One man and his dog in a desert hell-scape? Great shades of The Road Warrior!
But when an oncoming storm threaten to cover the land with thousands water monsters, our man decides to get the hell off the planet. He activates a beacon in an abandoned hunters’ lodge, attracting the attention of galactic mercenaries desperate to claim the bounty on Riddick’s perfectly round head.
And yes, the mercenaries do arrive.
In fact, two competing groups of them drop on to the planet bringing with them just about every action movie cliché: there’s an over-confident sleazeball, a by-the-numbers profession, a taciturn hulk (WWE’s Dave Batista) and a strong independent woman who’s tough as nails (BSG’s Katee Sackhoff).
Naturally, the bounty hunters go in guns blazing, only to find their numbers dwindling thanks to the one-man army that is Riddick.
As a nuts and bolts genre actioner, Riddick is pretty decent. It tries to follow the same formula that made Pitch Black such a successful romp… and it goes some way towards achieving that: the story is pared down to the barest bones, giving Diesel enough space to be a badass and do badass things like walk in slow motion and lurk in dark corners.

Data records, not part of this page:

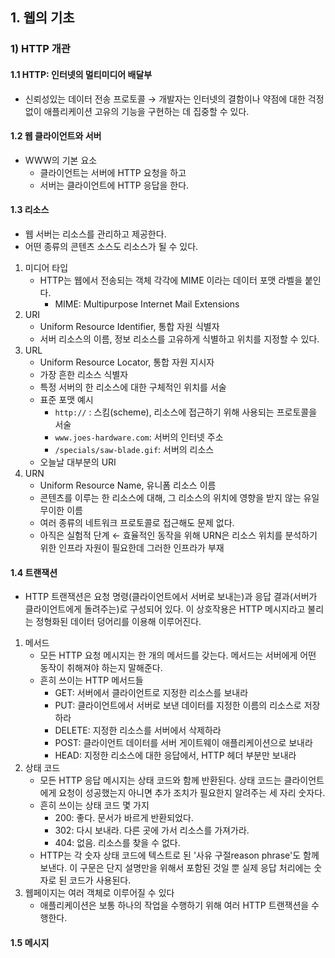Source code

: ## 1. 웹의 기초

### 1) HTTP 개관

#### 1.1 HTTP: 인터넷의 멀티미디어 배달부

- 신뢰성있는 데이터 전송 프로토콜 → 개발자는 인터넷의 결함이나 약점에 대한 걱정없이 애플리케이션 고유의 기능을 구현하는 데 집중할 수 있다.

#### 1.2 웹 클라이언트와 서버

- WWW의 기본 요소
  - 클라이언트는 서버에 HTTP 요청을 하고
  - 서버는 클라이언트에 HTTP 응답을 한다.

#### 1.3 리소스

- 웹 서버는 리소스를 관리하고 제공한다.
- 어떤 종류의 콘텐츠 소스도 리소스가 될 수 있다.

1. 미디어 타입
   - HTTP는 웹에서 전송되는 객체 각각에 MIME 이라는 데이터 포맷 라벨을 붙인다.
     - MIME: Multipurpose Internet Mail Extensions
2. URI
   - Uniform Resource Identifier, 통합 자원 식별자
   - 서버 리소스의 이름, 정보 리소스를 고유하게 식별하고 위치를 지정할 수 있다.
3. URL
   - Uniform Resource Locator, 통합 자원 지시자
   - 가장 흔한 리소스 식별자
   - 특정 서버의 한 리소스에 대한 구체적인 위치를 서술
   - 표준 포맷 예시
     - `http://` : 스킴(scheme), 리소스에 접근하기 위해 사용되는 프로토콜을 서술
     - `www.joes-hardware.com`: 서버의 인터넷 주소
     - `/specials/saw-blade.gif`: 서버의 리소스
   - 오늘날 대부분의 URI
4. URN
   - Uniform Resource Name, 유니폼 리소스 이름
   - 콘텐츠를 이루는 한 리소스에 대해, 그 리소스의 위치에 영향을 받지 않는 유일무이한 이름
   - 여러 종류의 네트워크 프로토콜로 접근해도 문제 없다.
   - 아직은 실험적 단계 ← 효율적인 동작을 위해 URN은 리소스 위치를 분석하기 위한 인프라 자원이 필요한데 그러한 인프라가 부재

#### 1.4 트랜잭션

- HTTP 트랜잭션은 요청 명령(클라이언트에서 서버로 보내는)과 응답 결과(서버가 클라이언트에게 돌려주는)로 구성되어 있다. 이 상호작용은 HTTP 메시지라고 불리는 정형화된 데이터 덩어리를 이용해 이루어진다.

1. 메서드
   - 모든 HTTP 요청 메시지는 한 개의 메서드를 갖는다. 메서드는 서버에게 어떤 동작이 취해져야 하는지 말해준다.
   - 흔히 쓰이는 HTTP 메서드들
     - GET: 서버에서 클라이언트로 지정한 리소스를 보내라
     - PUT: 클라이언트에서 서버로 보낸 데이터를 지정한 이름의 리소스로 저장하라
     - DELETE: 지정한 리소스를 서버에서 삭제하라
     - POST: 클라이언트 데이터를 서버 게이트웨이 애플리케이션으로 보내라
     - HEAD: 지정한 리소스에 대한 응답에서, HTTP 헤더 부분만 보내라
2. 상태 코드
   - 모든 HTTP 응답 메시지는 상태 코드와 함께 반환된다. 상태 코드는 클라이언트에게 요청이 성공했는지 아니면 추가 조치가 필요한지 알려주는 세 자리 숫자다.
   - 흔히 쓰이는 상태 코드 몇 가지
     - 200: 좋다. 문서가 바르게 반환되었다.
     - 302: 다시 보내라. 다른 곳에 가서 리소스를 가져가라.
     - 404: 없음. 리소스를 찾을 수 없다.
   - HTTP는 각 숫자 상태 코드에 텍스트로 된 '사유 구절reason phrase'도 함께 보낸다. 이 구문은 단지 설명만을 위해서 포함된 것일 뿐 실제 응답 처리에는 숫자로 된 코드가 사용된다.
3. 웹페이지는 여러 객체로 이루어질 수 있다
   - 애플리케이션은 보통 하나의 작업을 수행하기 위해 여러 HTTP 트랜잭션을 수행한다.

#### 1.5 메시지



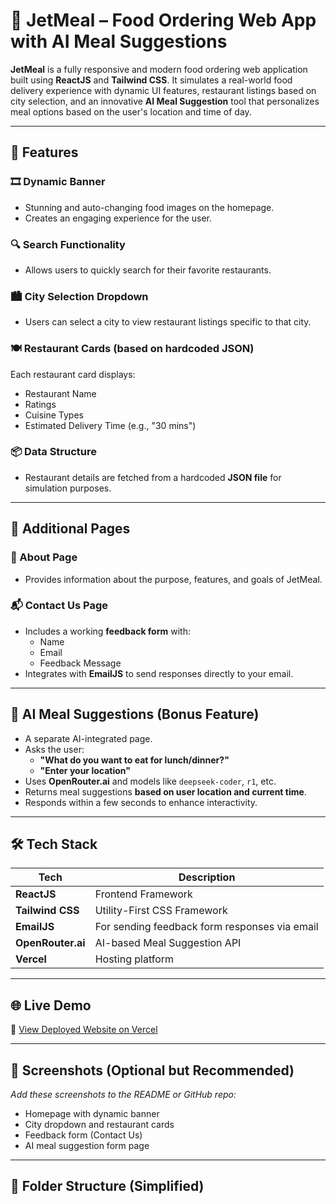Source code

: # 🍱 JetMeal – Food Ordering Web App with AI Meal Suggestions

**JetMeal** is a fully responsive and modern food ordering web application built using **ReactJS** and **Tailwind CSS**. It simulates a real-world food delivery experience with dynamic UI features, restaurant listings based on city selection, and an innovative **AI Meal Suggestion** tool that personalizes meal options based on the user's location and time of day.

---

## 🚀 Features

### 🎞️ Dynamic Banner
- Stunning and auto-changing food images on the homepage.
- Creates an engaging experience for the user.

### 🔍 Search Functionality
- Allows users to quickly search for their favorite restaurants.

### 🏙️ City Selection Dropdown
- Users can select a city to view restaurant listings specific to that city.

### 🍽️ Restaurant Cards (based on hardcoded JSON)
Each restaurant card displays:
- Restaurant Name
- Ratings
- Cuisine Types
- Estimated Delivery Time (e.g., "30 mins")

### 📦 Data Structure
- Restaurant details are fetched from a hardcoded **JSON file** for simulation purposes.

---

## 📄 Additional Pages

### 🧾 About Page
- Provides information about the purpose, features, and goals of JetMeal.

### 📬 Contact Us Page
- Includes a working **feedback form** with:
  - Name
  - Email
  - Feedback Message
- Integrates with **EmailJS** to send responses directly to your email.

---

## 🤖 AI Meal Suggestions (Bonus Feature)
- A separate AI-integrated page.
- Asks the user:
  - **"What do you want to eat for lunch/dinner?"**
  - **"Enter your location"**
- Uses **OpenRouter.ai** and models like `deepseek-coder`, `r1`, etc.
- Returns meal suggestions **based on user location and current time**.
- Responds within a few seconds to enhance interactivity.

---

## 🛠️ Tech Stack

| Tech             | Description                        |
|------------------|------------------------------------|
| **ReactJS**      | Frontend Framework                 |
| **Tailwind CSS** | Utility-First CSS Framework        |
| **EmailJS**      | For sending feedback form responses via email |
| **OpenRouter.ai**| AI-based Meal Suggestion API       |
| **Vercel**       | Hosting platform                   |

---

## 🌐 Live Demo

🔗 [View Deployed Website on Vercel](https://your-vercel-link.com)

---

## 📸 Screenshots (Optional but Recommended)

_Add these screenshots to the README or GitHub repo:_
- Homepage with dynamic banner
- City dropdown and restaurant cards
- Feedback form (Contact Us)
- AI meal suggestion form page

---

## 📁 Folder Structure (Simplified)

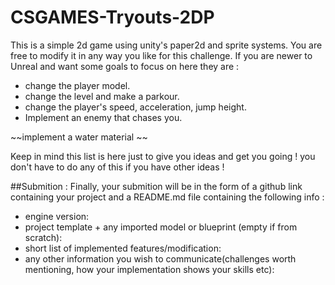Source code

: # CSGAMES-Tryouts-2DP

This is a simple 2d game using unity's paper2d and sprite systems. You are free to modify it in any way you like for this challenge.
If you are newer to Unreal and want some goals to focus on here they are :
 * change the player model.
 * change the level and make a parkour.
 * change the player's speed, acceleration, jump height.
 * Implement an enemy that chases you.

~~implement a water material ~~

Keep in mind this list is here just to give you ideas and get you going ! you don't have to do any of this if you have other ideas !

##Submition :
Finally, your submition will be in the form of a github link containing your project and a README.md file containing the following info : 
 * engine version: 
 * project template + any imported model or blueprint (empty if from scratch): 
 * short list of implemented features/modification: 
 * any other information you wish to communicate(challenges worth mentioning, how your implementation shows your skills etc):

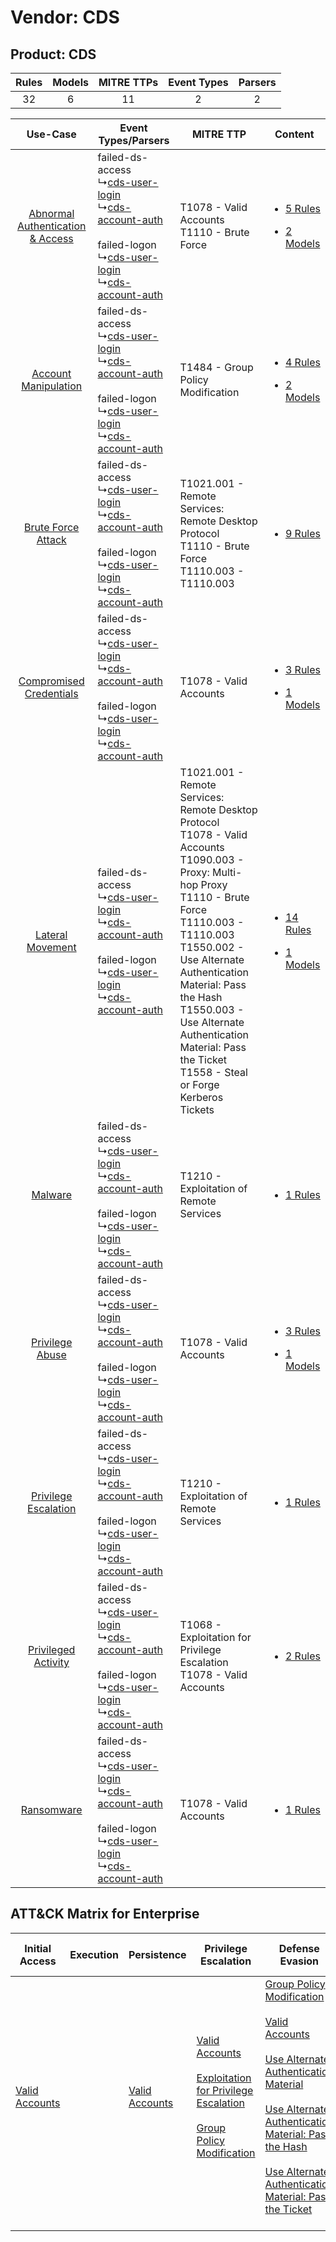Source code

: Vendor: CDS
===========
Product: CDS
------------
| Rules | Models | MITRE TTPs | Event Types | Parsers |
|:-----:|:------:|:----------:|:-----------:|:-------:|
|  32   |   6    |     11     |      2      |    2    |

|    Use-Case    | Event Types/Parsers    | MITRE TTP    | Content    |
|:----:| ---- | ---- | ---- |
| [Abnormal Authentication & Access](../../../UseCases/uc_abnormal_authentication_&_access.md) |  failed-ds-access<br> ↳[cds-user-login](Ps/pC_cdsuserlogin.md)<br> ↳[cds-account-auth](Ps/pC_cdsaccountauth.md)<br><br> failed-logon<br> ↳[cds-user-login](Ps/pC_cdsuserlogin.md)<br> ↳[cds-account-auth](Ps/pC_cdsaccountauth.md)<br> | T1078 - Valid Accounts<br>T1110 - Brute Force<br>    | [<ul><li>5 Rules</li></ul><ul><li>2 Models</li></ul>](RM/r_m_cds_cds_Abnormal_Authentication_&_Access.md) |
|    [Account Manipulation](../../../UseCases/uc_account_manipulation.md)    |  failed-ds-access<br> ↳[cds-user-login](Ps/pC_cdsuserlogin.md)<br> ↳[cds-account-auth](Ps/pC_cdsaccountauth.md)<br><br> failed-logon<br> ↳[cds-user-login](Ps/pC_cdsuserlogin.md)<br> ↳[cds-account-auth](Ps/pC_cdsaccountauth.md)<br> | T1484 - Group Policy Modification<br>    | [<ul><li>4 Rules</li></ul><ul><li>2 Models</li></ul>](RM/r_m_cds_cds_Account_Manipulation.md)    |
|    [Brute Force Attack](../../../UseCases/uc_brute_force_attack.md)    |  failed-ds-access<br> ↳[cds-user-login](Ps/pC_cdsuserlogin.md)<br> ↳[cds-account-auth](Ps/pC_cdsaccountauth.md)<br><br> failed-logon<br> ↳[cds-user-login](Ps/pC_cdsuserlogin.md)<br> ↳[cds-account-auth](Ps/pC_cdsaccountauth.md)<br> | T1021.001 - Remote Services: Remote Desktop Protocol<br>T1110 - Brute Force<br>T1110.003 - T1110.003<br>    | [<ul><li>9 Rules</li></ul>](RM/r_m_cds_cds_Brute_Force_Attack.md)    |
|          [Compromised Credentials](../../../UseCases/uc_compromised_credentials.md)          |  failed-ds-access<br> ↳[cds-user-login](Ps/pC_cdsuserlogin.md)<br> ↳[cds-account-auth](Ps/pC_cdsaccountauth.md)<br><br> failed-logon<br> ↳[cds-user-login](Ps/pC_cdsuserlogin.md)<br> ↳[cds-account-auth](Ps/pC_cdsaccountauth.md)<br> | T1078 - Valid Accounts<br>    | [<ul><li>3 Rules</li></ul><ul><li>1 Models</li></ul>](RM/r_m_cds_cds_Compromised_Credentials.md)          |
|    [Lateral Movement](../../../UseCases/uc_lateral_movement.md)    |  failed-ds-access<br> ↳[cds-user-login](Ps/pC_cdsuserlogin.md)<br> ↳[cds-account-auth](Ps/pC_cdsaccountauth.md)<br><br> failed-logon<br> ↳[cds-user-login](Ps/pC_cdsuserlogin.md)<br> ↳[cds-account-auth](Ps/pC_cdsaccountauth.md)<br> | T1021.001 - Remote Services: Remote Desktop Protocol<br>T1078 - Valid Accounts<br>T1090.003 - Proxy: Multi-hop Proxy<br>T1110 - Brute Force<br>T1110.003 - T1110.003<br>T1550.002 - Use Alternate Authentication Material: Pass the Hash<br>T1550.003 - Use Alternate Authentication Material: Pass the Ticket<br>T1558 - Steal or Forge Kerberos Tickets<br> | [<ul><li>14 Rules</li></ul><ul><li>1 Models</li></ul>](RM/r_m_cds_cds_Lateral_Movement.md)    |
|    [Malware](../../../UseCases/uc_malware.md)    |  failed-ds-access<br> ↳[cds-user-login](Ps/pC_cdsuserlogin.md)<br> ↳[cds-account-auth](Ps/pC_cdsaccountauth.md)<br><br> failed-logon<br> ↳[cds-user-login](Ps/pC_cdsuserlogin.md)<br> ↳[cds-account-auth](Ps/pC_cdsaccountauth.md)<br> | T1210 - Exploitation of Remote Services<br>    | [<ul><li>1 Rules</li></ul>](RM/r_m_cds_cds_Malware.md)    |
|    [Privilege Abuse](../../../UseCases/uc_privilege_abuse.md)    |  failed-ds-access<br> ↳[cds-user-login](Ps/pC_cdsuserlogin.md)<br> ↳[cds-account-auth](Ps/pC_cdsaccountauth.md)<br><br> failed-logon<br> ↳[cds-user-login](Ps/pC_cdsuserlogin.md)<br> ↳[cds-account-auth](Ps/pC_cdsaccountauth.md)<br> | T1078 - Valid Accounts<br>    | [<ul><li>3 Rules</li></ul><ul><li>1 Models</li></ul>](RM/r_m_cds_cds_Privilege_Abuse.md)    |
|    [Privilege Escalation](../../../UseCases/uc_privilege_escalation.md)    |  failed-ds-access<br> ↳[cds-user-login](Ps/pC_cdsuserlogin.md)<br> ↳[cds-account-auth](Ps/pC_cdsaccountauth.md)<br><br> failed-logon<br> ↳[cds-user-login](Ps/pC_cdsuserlogin.md)<br> ↳[cds-account-auth](Ps/pC_cdsaccountauth.md)<br> | T1210 - Exploitation of Remote Services<br>    | [<ul><li>1 Rules</li></ul>](RM/r_m_cds_cds_Privilege_Escalation.md)    |
|    [Privileged Activity](../../../UseCases/uc_privileged_activity.md)    |  failed-ds-access<br> ↳[cds-user-login](Ps/pC_cdsuserlogin.md)<br> ↳[cds-account-auth](Ps/pC_cdsaccountauth.md)<br><br> failed-logon<br> ↳[cds-user-login](Ps/pC_cdsuserlogin.md)<br> ↳[cds-account-auth](Ps/pC_cdsaccountauth.md)<br> | T1068 - Exploitation for Privilege Escalation<br>T1078 - Valid Accounts<br>    | [<ul><li>2 Rules</li></ul>](RM/r_m_cds_cds_Privileged_Activity.md)    |
|    [Ransomware](../../../UseCases/uc_ransomware.md)    |  failed-ds-access<br> ↳[cds-user-login](Ps/pC_cdsuserlogin.md)<br> ↳[cds-account-auth](Ps/pC_cdsaccountauth.md)<br><br> failed-logon<br> ↳[cds-user-login](Ps/pC_cdsuserlogin.md)<br> ↳[cds-account-auth](Ps/pC_cdsaccountauth.md)<br> | T1078 - Valid Accounts<br>    | [<ul><li>1 Rules</li></ul>](RM/r_m_cds_cds_Ransomware.md)    |

ATT&CK Matrix for Enterprise
----------------------------
| Initial Access                                                      | Execution | Persistence                                                         | Privilege Escalation                                                                                                                                                                                                                        | Defense Evasion                                                                                                                                                                                                                                                                                                                                                                                                                                                         | Credential Access                                                                                                                                    | Discovery | Lateral Movement                                                                                                                                                                                                                                                                                                                                    | Collection | Command and Control                                                                                                                       | Exfiltration | Impact |
| ------------------------------------------------------------------- | --------- | ------------------------------------------------------------------- | ------------------------------------------------------------------------------------------------------------------------------------------------------------------------------------------------------------------------------------------- | ----------------------------------------------------------------------------------------------------------------------------------------------------------------------------------------------------------------------------------------------------------------------------------------------------------------------------------------------------------------------------------------------------------------------------------------------------------------------- | ---------------------------------------------------------------------------------------------------------------------------------------------------- | --------- | --------------------------------------------------------------------------------------------------------------------------------------------------------------------------------------------------------------------------------------------------------------------------------------------------------------------------------------------------- | ---------- | ----------------------------------------------------------------------------------------------------------------------------------------- | ------------ | ------ |
| [Valid Accounts](https://attack.mitre.org/techniques/T1078)<br><br> |           | [Valid Accounts](https://attack.mitre.org/techniques/T1078)<br><br> | [Valid Accounts](https://attack.mitre.org/techniques/T1078)<br><br>[Exploitation for Privilege Escalation](https://attack.mitre.org/techniques/T1068)<br><br>[Group Policy Modification](https://attack.mitre.org/techniques/T1484)<br><br> | [Group Policy Modification](https://attack.mitre.org/techniques/T1484)<br><br>[Valid Accounts](https://attack.mitre.org/techniques/T1078)<br><br>[Use Alternate Authentication Material](https://attack.mitre.org/techniques/T1550)<br><br>[Use Alternate Authentication Material: Pass the Hash](https://attack.mitre.org/techniques/T1550/002)<br><br>[Use Alternate Authentication Material: Pass the Ticket](https://attack.mitre.org/techniques/T1550/003)<br><br> | [Brute Force](https://attack.mitre.org/techniques/T1110)<br><br>[Steal or Forge Kerberos Tickets](https://attack.mitre.org/techniques/T1558)<br><br> |           | [Exploitation of Remote Services](https://attack.mitre.org/techniques/T1210)<br><br>[Remote Services](https://attack.mitre.org/techniques/T1021)<br><br>[Use Alternate Authentication Material](https://attack.mitre.org/techniques/T1550)<br><br>[Remote Services: Remote Desktop Protocol](https://attack.mitre.org/techniques/T1021/001)<br><br> |            | [Proxy: Multi-hop Proxy](https://attack.mitre.org/techniques/T1090/003)<br><br>[Proxy](https://attack.mitre.org/techniques/T1090)<br><br> |              |        |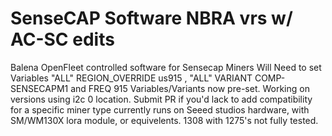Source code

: # SenseCAP Software NBRA vrs w/ AC-SC edits
Balena OpenFleet controlled software for Sensecap Miners
Will Need to set Variables "ALL" REGION_OVERRIDE us915 , "ALL" VARIANT COMP-SENSECAPM1
and FREQ 915
Variables/Variants now pre-set.
Working on versions using i2c 0 location. Submit PR if you'd lack to add compatibility for a specific miner type
currently runs on Seeed studios hardware, with SM/WM130X lora module, or equivelents. 1308 with 1275's not fully tested.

If there is one major gripe we have with this film, however, it’s in the way it deals with its only female character. Early on, Sackhoff is established as a capable soldier; a gal who can take care of herself. She is one of those actresses who can exude toughness on screen. She tells one of the characters that she doesn’t sleep with men. The ‘lesbian soldier’ is a bit of a stock characteristic but sure, we’ll go along with it.
THEN we get a totally gratuitous topless shower scene. It’s nice for the lads in the audience, but not exactly the best for her character.
And THEN there’s the central scene in where Reddick, chained to a chair, promises to force himself upon her after he frees himself.
Why would ANY screenwriter put in a scene where his hero (who has up till now been only portrayed sympathetically) threatens to sexually assault the only female character in the movie? In one uncomfortable scene, Diesel’s character is transformed from the underdog into a creep! And not to give any spoilers away but by the end, it’s heavily implied that Riddick has cured her of her homosexuality! It makes so little sense…
But, you know, apart from all that unpleasantness the movie does tick all the boxes for a simple, well-made popcorn flick.
It’s not anywhere as good as Pitch Black – but Riddick is not that terrible either.